_RECORDS TO PROCESS:_
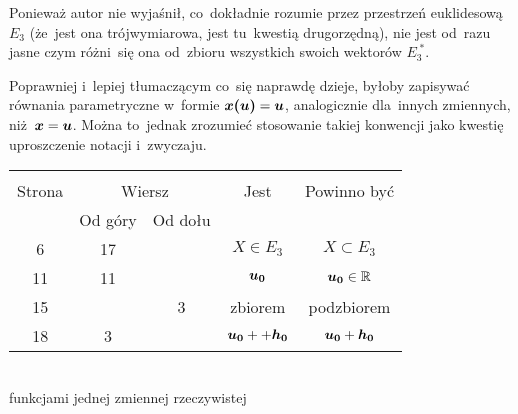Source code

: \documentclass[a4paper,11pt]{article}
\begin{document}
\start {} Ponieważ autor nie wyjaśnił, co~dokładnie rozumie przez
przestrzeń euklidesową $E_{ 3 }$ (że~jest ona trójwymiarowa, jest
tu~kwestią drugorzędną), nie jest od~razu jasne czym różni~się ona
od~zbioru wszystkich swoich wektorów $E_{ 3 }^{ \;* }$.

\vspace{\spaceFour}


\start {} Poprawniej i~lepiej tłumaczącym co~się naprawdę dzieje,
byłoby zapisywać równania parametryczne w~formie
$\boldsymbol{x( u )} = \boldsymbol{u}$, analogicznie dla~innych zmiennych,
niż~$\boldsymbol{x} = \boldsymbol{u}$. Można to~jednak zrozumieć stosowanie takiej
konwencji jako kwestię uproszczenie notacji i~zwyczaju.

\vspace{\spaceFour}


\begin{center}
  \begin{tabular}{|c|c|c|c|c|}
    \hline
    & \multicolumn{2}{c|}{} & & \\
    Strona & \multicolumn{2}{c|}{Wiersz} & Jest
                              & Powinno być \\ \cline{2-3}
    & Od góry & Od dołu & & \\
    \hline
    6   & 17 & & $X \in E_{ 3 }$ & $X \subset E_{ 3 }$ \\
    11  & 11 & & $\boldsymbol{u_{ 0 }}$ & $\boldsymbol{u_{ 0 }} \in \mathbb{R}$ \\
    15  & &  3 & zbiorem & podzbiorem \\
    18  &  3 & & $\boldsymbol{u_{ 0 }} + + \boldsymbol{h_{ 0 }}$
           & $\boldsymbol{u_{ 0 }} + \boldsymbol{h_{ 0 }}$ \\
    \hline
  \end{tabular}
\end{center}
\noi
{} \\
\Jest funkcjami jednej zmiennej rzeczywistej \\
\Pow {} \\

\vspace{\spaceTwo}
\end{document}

_PROBLEM STATEMENT:_
Retype, without any change, every line from the one with "17 & & $X \in" to the bottom of the listing.

_EXERCISE OUTPUT:_
    6   & 17 & & $X \in E_{ 3 }$ & $X \subset E_{ 3 }$ \\
    11  & 11 & & $\boldsymbol{u_{ 0 }}$ & $\boldsymbol{u_{ 0 }} \in \mathbb{R}$ \\
    15  & &  3 & zbiorem & podzbiorem \\
    18  &  3 & & $\boldsymbol{u_{ 0 }} + + \boldsymbol{h_{ 0 }}$
           & $\boldsymbol{u_{ 0 }} + \boldsymbol{h_{ 0 }}$ \\
    \hline
  \end{tabular}
\end{center}
\noi
{} \\
\Jest funkcjami jednej zmiennej rzeczywistej \\
\Pow {} \\

\vspace{\spaceTwo}
\end{document}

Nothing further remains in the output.